# Collected data
--------------------------------------------------

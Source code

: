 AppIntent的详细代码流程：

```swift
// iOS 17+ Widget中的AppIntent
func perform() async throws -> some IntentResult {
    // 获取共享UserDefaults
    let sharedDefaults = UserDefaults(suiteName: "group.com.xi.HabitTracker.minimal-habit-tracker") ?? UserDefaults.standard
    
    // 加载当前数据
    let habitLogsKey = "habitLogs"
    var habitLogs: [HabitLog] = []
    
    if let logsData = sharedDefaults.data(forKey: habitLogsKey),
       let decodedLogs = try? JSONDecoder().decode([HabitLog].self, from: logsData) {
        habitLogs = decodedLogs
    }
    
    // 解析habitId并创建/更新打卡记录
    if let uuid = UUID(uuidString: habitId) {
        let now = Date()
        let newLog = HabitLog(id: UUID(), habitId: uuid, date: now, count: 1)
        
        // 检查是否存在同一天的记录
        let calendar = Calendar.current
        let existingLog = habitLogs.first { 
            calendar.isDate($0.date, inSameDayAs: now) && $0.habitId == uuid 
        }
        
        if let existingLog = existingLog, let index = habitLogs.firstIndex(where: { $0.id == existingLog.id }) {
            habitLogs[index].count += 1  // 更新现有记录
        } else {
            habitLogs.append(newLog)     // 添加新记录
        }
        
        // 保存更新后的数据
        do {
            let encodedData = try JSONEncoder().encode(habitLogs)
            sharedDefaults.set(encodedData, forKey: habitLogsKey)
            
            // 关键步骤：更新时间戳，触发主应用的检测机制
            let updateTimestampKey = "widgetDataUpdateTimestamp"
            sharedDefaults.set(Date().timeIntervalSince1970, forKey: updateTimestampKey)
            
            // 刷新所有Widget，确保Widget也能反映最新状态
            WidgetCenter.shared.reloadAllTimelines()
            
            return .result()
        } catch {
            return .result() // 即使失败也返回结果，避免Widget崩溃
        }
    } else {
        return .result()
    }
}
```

--------------------------------------------------

# Directions for this task
Copy the lines of the entries above that mention "sharedDefaults".

# Your response
    let sharedDefaults = UserDefaults(suiteName: "group.com.xi.HabitTracker.minimal-habit-tracker") ?? UserDefaults.standard
    if let logsData = sharedDefaults.data(forKey: habitLogsKey),
            sharedDefaults.set(encodedData, forKey: habitLogsKey)
            sharedDefaults.set(Date().timeIntervalSince1970, forKey: updateTimestampKey)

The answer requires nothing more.